-- Opening Marker --
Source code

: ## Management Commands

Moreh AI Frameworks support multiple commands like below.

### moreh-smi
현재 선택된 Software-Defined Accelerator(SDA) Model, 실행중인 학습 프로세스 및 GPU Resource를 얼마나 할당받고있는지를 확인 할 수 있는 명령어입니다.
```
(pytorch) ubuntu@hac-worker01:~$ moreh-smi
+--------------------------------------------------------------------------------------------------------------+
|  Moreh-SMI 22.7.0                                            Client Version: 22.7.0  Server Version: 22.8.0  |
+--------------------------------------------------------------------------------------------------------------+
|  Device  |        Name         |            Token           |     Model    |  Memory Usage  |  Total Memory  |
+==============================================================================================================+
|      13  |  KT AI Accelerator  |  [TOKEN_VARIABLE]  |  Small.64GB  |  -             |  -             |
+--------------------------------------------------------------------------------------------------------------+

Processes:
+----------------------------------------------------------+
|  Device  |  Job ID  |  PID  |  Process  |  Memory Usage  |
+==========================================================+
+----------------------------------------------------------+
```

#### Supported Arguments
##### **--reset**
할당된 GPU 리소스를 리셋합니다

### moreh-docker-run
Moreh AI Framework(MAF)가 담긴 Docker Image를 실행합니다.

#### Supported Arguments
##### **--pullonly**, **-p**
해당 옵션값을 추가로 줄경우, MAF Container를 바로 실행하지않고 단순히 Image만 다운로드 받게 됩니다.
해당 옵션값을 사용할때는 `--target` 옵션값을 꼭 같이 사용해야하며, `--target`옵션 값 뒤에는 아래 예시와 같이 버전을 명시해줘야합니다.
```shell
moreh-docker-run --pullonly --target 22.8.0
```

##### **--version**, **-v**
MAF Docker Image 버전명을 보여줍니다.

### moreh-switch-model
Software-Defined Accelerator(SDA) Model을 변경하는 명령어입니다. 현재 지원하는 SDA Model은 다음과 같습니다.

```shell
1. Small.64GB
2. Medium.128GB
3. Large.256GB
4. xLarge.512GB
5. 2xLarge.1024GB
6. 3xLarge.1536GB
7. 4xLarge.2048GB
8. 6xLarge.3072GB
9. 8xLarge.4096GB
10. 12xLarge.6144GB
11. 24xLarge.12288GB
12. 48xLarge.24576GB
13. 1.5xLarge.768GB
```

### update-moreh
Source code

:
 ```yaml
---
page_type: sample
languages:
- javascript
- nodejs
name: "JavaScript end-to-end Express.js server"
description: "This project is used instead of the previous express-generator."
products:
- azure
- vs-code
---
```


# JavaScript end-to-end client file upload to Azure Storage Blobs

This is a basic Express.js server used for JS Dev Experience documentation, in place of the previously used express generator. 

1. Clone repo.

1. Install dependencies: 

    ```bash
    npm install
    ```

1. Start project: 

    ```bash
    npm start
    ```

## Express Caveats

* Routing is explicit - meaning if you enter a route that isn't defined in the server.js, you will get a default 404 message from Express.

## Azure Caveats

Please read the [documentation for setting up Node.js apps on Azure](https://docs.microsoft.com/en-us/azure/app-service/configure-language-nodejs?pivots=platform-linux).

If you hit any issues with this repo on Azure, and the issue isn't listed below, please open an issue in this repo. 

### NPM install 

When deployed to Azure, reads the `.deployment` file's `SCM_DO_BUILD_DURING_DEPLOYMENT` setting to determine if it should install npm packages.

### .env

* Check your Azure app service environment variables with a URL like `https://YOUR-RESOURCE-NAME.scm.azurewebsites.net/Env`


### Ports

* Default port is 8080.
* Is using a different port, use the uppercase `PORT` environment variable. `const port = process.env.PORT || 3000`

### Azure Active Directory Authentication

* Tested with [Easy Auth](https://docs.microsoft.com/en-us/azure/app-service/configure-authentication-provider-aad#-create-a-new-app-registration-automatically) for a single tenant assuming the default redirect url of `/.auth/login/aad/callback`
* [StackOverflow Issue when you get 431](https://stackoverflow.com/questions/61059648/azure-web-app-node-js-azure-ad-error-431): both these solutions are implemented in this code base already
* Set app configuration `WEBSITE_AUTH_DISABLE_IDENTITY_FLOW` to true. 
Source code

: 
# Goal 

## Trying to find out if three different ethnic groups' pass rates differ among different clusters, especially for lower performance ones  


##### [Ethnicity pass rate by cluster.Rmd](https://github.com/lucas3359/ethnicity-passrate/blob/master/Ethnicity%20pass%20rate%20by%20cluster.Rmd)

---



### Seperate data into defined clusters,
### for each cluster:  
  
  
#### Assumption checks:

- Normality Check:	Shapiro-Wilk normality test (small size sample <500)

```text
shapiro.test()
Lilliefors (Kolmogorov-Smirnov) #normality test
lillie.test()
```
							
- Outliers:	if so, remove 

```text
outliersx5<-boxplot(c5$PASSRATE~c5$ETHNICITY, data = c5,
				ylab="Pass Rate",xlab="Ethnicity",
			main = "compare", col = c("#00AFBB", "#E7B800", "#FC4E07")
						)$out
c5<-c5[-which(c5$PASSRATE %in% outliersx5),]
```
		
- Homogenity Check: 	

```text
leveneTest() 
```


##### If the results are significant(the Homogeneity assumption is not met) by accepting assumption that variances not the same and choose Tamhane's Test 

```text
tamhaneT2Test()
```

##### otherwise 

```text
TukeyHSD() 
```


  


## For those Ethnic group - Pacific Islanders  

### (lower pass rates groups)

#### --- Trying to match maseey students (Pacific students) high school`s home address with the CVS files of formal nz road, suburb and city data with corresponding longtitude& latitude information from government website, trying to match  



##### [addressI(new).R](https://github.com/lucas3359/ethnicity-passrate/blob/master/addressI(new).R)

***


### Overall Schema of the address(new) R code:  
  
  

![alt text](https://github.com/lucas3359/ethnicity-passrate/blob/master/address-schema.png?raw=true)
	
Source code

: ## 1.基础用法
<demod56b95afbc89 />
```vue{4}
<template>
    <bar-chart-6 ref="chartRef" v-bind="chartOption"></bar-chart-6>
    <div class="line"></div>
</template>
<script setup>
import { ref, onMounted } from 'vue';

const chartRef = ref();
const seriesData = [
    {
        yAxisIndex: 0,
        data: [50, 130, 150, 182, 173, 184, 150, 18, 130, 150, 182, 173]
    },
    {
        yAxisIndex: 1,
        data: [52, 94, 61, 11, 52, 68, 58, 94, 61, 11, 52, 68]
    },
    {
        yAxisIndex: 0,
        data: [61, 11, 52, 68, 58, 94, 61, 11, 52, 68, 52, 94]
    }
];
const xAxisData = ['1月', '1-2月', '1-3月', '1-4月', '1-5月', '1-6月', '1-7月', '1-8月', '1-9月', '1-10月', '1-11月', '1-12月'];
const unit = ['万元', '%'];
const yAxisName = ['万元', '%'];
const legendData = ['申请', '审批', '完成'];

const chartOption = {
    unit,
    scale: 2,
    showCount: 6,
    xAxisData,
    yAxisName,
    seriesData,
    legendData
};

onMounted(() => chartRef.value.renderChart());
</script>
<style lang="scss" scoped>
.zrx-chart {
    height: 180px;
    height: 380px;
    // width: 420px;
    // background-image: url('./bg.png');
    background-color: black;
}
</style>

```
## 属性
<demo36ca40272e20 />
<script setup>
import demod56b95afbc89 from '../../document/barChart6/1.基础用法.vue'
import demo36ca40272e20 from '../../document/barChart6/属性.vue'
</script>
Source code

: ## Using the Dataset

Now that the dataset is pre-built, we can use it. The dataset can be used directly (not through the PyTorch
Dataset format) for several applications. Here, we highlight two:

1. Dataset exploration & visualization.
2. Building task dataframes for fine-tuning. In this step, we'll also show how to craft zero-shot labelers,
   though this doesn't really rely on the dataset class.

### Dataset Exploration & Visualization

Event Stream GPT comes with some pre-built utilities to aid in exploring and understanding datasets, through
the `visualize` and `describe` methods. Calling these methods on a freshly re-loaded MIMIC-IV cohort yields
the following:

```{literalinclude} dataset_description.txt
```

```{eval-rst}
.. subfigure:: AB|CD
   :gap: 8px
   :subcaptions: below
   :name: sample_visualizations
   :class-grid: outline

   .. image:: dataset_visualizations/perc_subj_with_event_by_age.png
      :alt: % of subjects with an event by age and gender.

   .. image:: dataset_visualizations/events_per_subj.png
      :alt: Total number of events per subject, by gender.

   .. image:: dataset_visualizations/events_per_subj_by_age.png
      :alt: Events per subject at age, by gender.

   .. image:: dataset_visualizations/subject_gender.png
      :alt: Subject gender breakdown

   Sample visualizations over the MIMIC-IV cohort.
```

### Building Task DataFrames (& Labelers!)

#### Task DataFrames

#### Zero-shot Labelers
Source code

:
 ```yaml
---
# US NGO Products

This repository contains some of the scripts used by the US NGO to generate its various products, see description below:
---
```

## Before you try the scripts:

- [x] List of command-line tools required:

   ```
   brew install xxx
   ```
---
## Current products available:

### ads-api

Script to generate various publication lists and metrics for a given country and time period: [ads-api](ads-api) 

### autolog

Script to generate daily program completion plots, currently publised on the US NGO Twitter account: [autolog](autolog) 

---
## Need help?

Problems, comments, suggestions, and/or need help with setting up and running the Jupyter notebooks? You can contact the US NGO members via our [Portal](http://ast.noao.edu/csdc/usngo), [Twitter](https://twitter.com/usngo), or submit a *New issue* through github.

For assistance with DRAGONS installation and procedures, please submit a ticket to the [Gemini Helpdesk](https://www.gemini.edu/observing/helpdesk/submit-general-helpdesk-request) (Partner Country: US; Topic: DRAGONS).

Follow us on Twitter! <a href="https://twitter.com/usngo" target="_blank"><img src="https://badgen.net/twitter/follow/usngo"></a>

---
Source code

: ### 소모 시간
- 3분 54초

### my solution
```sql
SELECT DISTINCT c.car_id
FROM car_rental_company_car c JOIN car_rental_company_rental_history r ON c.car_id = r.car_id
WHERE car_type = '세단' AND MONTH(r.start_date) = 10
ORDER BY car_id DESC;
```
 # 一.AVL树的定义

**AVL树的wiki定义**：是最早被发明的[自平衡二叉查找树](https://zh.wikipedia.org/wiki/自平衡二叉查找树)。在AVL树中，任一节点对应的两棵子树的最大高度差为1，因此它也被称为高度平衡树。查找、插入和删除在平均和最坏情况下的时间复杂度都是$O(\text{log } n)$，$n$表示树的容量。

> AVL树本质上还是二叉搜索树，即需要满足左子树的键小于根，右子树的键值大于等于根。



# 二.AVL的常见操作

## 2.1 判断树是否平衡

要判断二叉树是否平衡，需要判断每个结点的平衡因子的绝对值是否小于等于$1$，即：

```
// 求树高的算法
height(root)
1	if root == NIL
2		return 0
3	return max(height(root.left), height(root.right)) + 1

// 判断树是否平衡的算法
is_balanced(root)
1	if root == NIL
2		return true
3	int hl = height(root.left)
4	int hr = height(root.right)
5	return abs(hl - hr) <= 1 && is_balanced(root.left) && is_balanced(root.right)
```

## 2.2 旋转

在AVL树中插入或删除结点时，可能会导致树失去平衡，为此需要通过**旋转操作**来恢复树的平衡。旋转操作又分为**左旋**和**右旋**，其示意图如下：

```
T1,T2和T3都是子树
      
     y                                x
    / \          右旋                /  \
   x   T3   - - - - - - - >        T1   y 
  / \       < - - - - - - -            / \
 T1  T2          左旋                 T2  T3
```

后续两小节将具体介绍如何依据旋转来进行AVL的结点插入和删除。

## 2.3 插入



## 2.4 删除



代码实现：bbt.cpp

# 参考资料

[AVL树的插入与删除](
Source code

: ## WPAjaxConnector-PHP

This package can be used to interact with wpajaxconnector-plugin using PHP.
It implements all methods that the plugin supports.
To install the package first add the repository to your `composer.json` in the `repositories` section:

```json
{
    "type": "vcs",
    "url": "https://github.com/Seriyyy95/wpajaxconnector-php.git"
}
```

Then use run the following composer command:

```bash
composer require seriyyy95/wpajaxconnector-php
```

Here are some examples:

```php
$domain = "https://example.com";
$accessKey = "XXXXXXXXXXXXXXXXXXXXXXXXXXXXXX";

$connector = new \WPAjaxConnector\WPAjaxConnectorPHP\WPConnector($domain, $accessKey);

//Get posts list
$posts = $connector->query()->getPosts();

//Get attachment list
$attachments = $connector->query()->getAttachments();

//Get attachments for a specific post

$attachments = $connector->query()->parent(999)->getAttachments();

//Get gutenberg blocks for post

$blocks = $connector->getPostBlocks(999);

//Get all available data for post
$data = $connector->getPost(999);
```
-- Closing Marker --
**The problem:** What lines in the entries above include the string "cohort"? Return each one.

**Result below:**
the `visualize` and `describe` methods. Calling these methods on a freshly re-loaded MIMIC-IV cohort yields
   Sample visualizations over the MIMIC-IV cohort.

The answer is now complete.